» Records provided
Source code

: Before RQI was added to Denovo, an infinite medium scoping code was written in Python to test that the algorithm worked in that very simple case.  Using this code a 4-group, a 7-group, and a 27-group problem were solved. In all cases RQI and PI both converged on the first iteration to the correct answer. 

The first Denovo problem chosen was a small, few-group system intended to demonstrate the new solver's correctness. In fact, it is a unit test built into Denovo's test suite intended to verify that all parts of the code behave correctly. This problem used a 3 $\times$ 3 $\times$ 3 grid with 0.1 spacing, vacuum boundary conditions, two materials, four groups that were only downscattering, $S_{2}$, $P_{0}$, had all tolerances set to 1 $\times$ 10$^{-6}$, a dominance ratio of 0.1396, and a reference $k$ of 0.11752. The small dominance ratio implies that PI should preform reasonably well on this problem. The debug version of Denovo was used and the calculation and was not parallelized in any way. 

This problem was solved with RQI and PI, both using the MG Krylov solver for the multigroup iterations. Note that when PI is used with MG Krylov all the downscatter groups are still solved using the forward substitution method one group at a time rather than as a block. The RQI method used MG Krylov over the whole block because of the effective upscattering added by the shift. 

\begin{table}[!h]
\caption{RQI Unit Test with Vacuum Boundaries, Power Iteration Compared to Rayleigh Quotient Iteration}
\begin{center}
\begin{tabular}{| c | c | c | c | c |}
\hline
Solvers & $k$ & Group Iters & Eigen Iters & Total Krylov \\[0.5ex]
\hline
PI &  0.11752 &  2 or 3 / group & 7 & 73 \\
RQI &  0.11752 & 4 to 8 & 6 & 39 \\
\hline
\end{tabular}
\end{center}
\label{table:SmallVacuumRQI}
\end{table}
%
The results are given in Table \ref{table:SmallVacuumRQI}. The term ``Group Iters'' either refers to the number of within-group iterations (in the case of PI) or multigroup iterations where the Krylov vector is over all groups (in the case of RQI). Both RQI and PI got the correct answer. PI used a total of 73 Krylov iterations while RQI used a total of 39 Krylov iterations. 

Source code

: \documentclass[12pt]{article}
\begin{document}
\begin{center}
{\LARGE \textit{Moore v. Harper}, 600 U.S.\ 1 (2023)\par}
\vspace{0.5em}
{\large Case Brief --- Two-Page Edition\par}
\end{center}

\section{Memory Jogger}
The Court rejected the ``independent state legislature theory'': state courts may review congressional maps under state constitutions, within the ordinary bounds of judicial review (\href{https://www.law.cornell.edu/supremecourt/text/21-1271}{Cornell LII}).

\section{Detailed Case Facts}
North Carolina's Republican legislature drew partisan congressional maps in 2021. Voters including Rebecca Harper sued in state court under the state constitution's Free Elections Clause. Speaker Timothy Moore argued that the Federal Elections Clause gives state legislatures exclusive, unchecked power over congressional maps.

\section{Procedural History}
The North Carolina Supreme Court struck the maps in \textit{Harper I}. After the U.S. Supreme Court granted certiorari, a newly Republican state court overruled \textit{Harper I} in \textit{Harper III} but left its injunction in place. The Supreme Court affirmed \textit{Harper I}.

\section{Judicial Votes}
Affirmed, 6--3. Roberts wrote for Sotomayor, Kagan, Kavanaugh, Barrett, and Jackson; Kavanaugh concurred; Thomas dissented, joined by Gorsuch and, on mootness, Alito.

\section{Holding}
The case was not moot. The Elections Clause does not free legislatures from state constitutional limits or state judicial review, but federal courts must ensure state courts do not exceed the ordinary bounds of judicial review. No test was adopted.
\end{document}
---
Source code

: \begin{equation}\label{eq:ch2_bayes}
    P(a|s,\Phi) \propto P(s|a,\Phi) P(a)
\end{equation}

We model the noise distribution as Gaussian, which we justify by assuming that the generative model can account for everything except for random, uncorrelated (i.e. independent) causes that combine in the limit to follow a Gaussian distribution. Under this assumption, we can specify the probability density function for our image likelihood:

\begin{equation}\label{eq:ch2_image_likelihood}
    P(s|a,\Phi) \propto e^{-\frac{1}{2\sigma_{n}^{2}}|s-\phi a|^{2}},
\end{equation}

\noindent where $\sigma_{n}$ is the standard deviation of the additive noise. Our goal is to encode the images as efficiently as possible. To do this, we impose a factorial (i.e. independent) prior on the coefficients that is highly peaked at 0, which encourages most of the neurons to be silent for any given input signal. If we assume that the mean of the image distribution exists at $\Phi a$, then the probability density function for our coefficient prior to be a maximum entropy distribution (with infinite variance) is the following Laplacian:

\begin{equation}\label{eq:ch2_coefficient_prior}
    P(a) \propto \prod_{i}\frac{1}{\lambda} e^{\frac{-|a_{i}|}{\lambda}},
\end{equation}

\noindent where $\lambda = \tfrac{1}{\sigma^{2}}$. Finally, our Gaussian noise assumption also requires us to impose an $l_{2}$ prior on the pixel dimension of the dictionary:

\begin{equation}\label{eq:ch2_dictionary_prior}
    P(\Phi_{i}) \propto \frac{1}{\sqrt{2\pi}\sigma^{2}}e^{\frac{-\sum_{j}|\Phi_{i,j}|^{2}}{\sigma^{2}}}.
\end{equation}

» How to complete this task
Count every line in the listing where the string "iterations" occurs. Give the total alone.

» Result
2